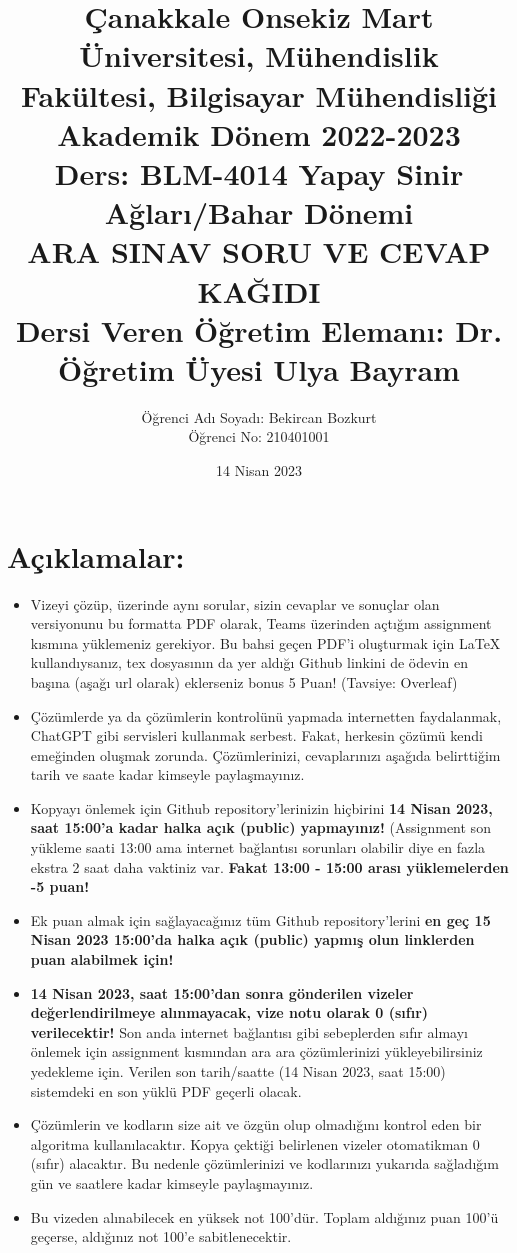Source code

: \documentclass[11pt]{article}
\title{Çanakkale Onsekiz Mart Üniversitesi, Mühendislik Fakültesi, Bilgisayar Mühendisliği Akademik Dönem 2022-2023\\
Ders: BLM-4014 Yapay Sinir Ağları/Bahar Dönemi\\ 
ARA SINAV SORU VE CEVAP KAĞIDI\\
Dersi Veren Öğretim Elemanı: Dr. Öğretim Üyesi Ulya Bayram}
\author{%
\begin{minipage}{\textwidth}
\raggedright
Öğrenci Adı Soyadı: Bekircan Bozkurt\\ %
Öğrenci No: 210401001
\end{minipage}%
}
\date{14 Nisan 2023}
\begin{document}
\maketitle

\vspace{-.5in}
\section*{Açıklamalar:}
\begin{itemize}
    \item Vizeyi çözüp, üzerinde aynı sorular, sizin cevaplar ve sonuçlar olan versiyonunu bu formatta PDF olarak, Teams üzerinden açtığım assignment kısmına yüklemeniz gerekiyor. Bu bahsi geçen PDF'i oluşturmak için LaTeX kullandıysanız, tex dosyasının da yer aldığı Github linkini de ödevin en başına (aşağı url olarak) eklerseniz bonus 5 Puan! (Tavsiye: Overleaf)
    \item Çözümlerde ya da çözümlerin kontrolünü yapmada internetten faydalanmak, ChatGPT gibi servisleri kullanmak serbest. Fakat, herkesin çözümü kendi emeğinden oluşmak zorunda. Çözümlerinizi, cevaplarınızı aşağıda belirttiğim tarih ve saate kadar kimseyle paylaşmayınız. 
    \item Kopyayı önlemek için Github repository'lerinizin hiçbirini \textbf{14 Nisan 2023, saat 15:00'a kadar halka açık (public) yapmayınız!} (Assignment son yükleme saati 13:00 ama internet bağlantısı sorunları olabilir diye en fazla ekstra 2 saat daha vaktiniz var. \textbf{Fakat 13:00 - 15:00 arası yüklemelerden -5 puan!}
    \item Ek puan almak için sağlayacağınız tüm Github repository'lerini \textbf{en geç 15 Nisan 2023 15:00'da halka açık (public) yapmış olun linklerden puan alabilmek için!}
    \item \textbf{14 Nisan 2023, saat 15:00'dan sonra gönderilen vizeler değerlendirilmeye alınmayacak, vize notu olarak 0 (sıfır) verilecektir!} Son anda internet bağlantısı gibi sebeplerden sıfır almayı önlemek için assignment kısmından ara ara çözümlerinizi yükleyebilirsiniz yedekleme için. Verilen son tarih/saatte (14 Nisan 2023, saat 15:00) sistemdeki en son yüklü PDF geçerli olacak.
    \item Çözümlerin ve kodların size ait ve özgün olup olmadığını kontrol eden bir algoritma kullanılacaktır. Kopya çektiği belirlenen vizeler otomatikman 0 (sıfır) alacaktır. Bu nedenle çözümlerinizi ve kodlarınızı yukarıda sağladığım gün ve saatlere kadar kimseyle paylaşmayınız.
    \item Bu vizeden alınabilecek en yüksek not 100'dür. Toplam aldığınız puan 100'ü geçerse, aldığınız not 100'e sabitlenecektir.

\end{itemize}
\end{document}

## WHAT IS REQUIRED
Give the listing again exactly, but omit each image.

## FINISHED TASK
Source code

: \documentclass[11pt]{article}
\title{Çanakkale Onsekiz Mart Üniversitesi, Mühendislik Fakültesi, Bilgisayar Mühendisliği Akademik Dönem 2022-2023\\
Ders: BLM-4014 Yapay Sinir Ağları/Bahar Dönemi\\ 
ARA SINAV SORU VE CEVAP KAĞIDI\\
Dersi Veren Öğretim Elemanı: Dr. Öğretim Üyesi Ulya Bayram}
\author{%
\begin{minipage}{\textwidth}
\raggedright
Öğrenci Adı Soyadı: Bekircan Bozkurt\\ %
Öğrenci No: 210401001
\end{minipage}%
}
\date{14 Nisan 2023}
\begin{document}
\maketitle

\vspace{-.5in}
\section*{Açıklamalar:}
\begin{itemize}
    \item Vizeyi çözüp, üzerinde aynı sorular, sizin cevaplar ve sonuçlar olan versiyonunu bu formatta PDF olarak, Teams üzerinden açtığım assignment kısmına yüklemeniz gerekiyor. Bu bahsi geçen PDF'i oluşturmak için LaTeX kullandıysanız, tex dosyasının da yer aldığı Github linkini de ödevin en başına (aşağı url olarak) eklerseniz bonus 5 Puan! (Tavsiye: Overleaf)
    \item Çözümlerde ya da çözümlerin kontrolünü yapmada internetten faydalanmak, ChatGPT gibi servisleri kullanmak serbest. Fakat, herkesin çözümü kendi emeğinden oluşmak zorunda. Çözümlerinizi, cevaplarınızı aşağıda belirttiğim tarih ve saate kadar kimseyle paylaşmayınız. 
    \item Kopyayı önlemek için Github repository'lerinizin hiçbirini \textbf{14 Nisan 2023, saat 15:00'a kadar halka açık (public) yapmayınız!} (Assignment son yükleme saati 13:00 ama internet bağlantısı sorunları olabilir diye en fazla ekstra 2 saat daha vaktiniz var. \textbf{Fakat 13:00 - 15:00 arası yüklemelerden -5 puan!}
    \item Ek puan almak için sağlayacağınız tüm Github repository'lerini \textbf{en geç 15 Nisan 2023 15:00'da halka açık (public) yapmış olun linklerden puan alabilmek için!}
    \item \textbf{14 Nisan 2023, saat 15:00'dan sonra gönderilen vizeler değerlendirilmeye alınmayacak, vize notu olarak 0 (sıfır) verilecektir!} Son anda internet bağlantısı gibi sebeplerden sıfır almayı önlemek için assignment kısmından ara ara çözümlerinizi yükleyebilirsiniz yedekleme için. Verilen son tarih/saatte (14 Nisan 2023, saat 15:00) sistemdeki en son yüklü PDF geçerli olacak.
    \item Çözümlerin ve kodların size ait ve özgün olup olmadığını kontrol eden bir algoritma kullanılacaktır. Kopya çektiği belirlenen vizeler otomatikman 0 (sıfır) alacaktır. Bu nedenle çözümlerinizi ve kodlarınızı yukarıda sağladığım gün ve saatlere kadar kimseyle paylaşmayınız.
    \item Bu vizeden alınabilecek en yüksek not 100'dür. Toplam aldığınız puan 100'ü geçerse, aldığınız not 100'e sabitlenecektir.

\end{itemize}
\end{document}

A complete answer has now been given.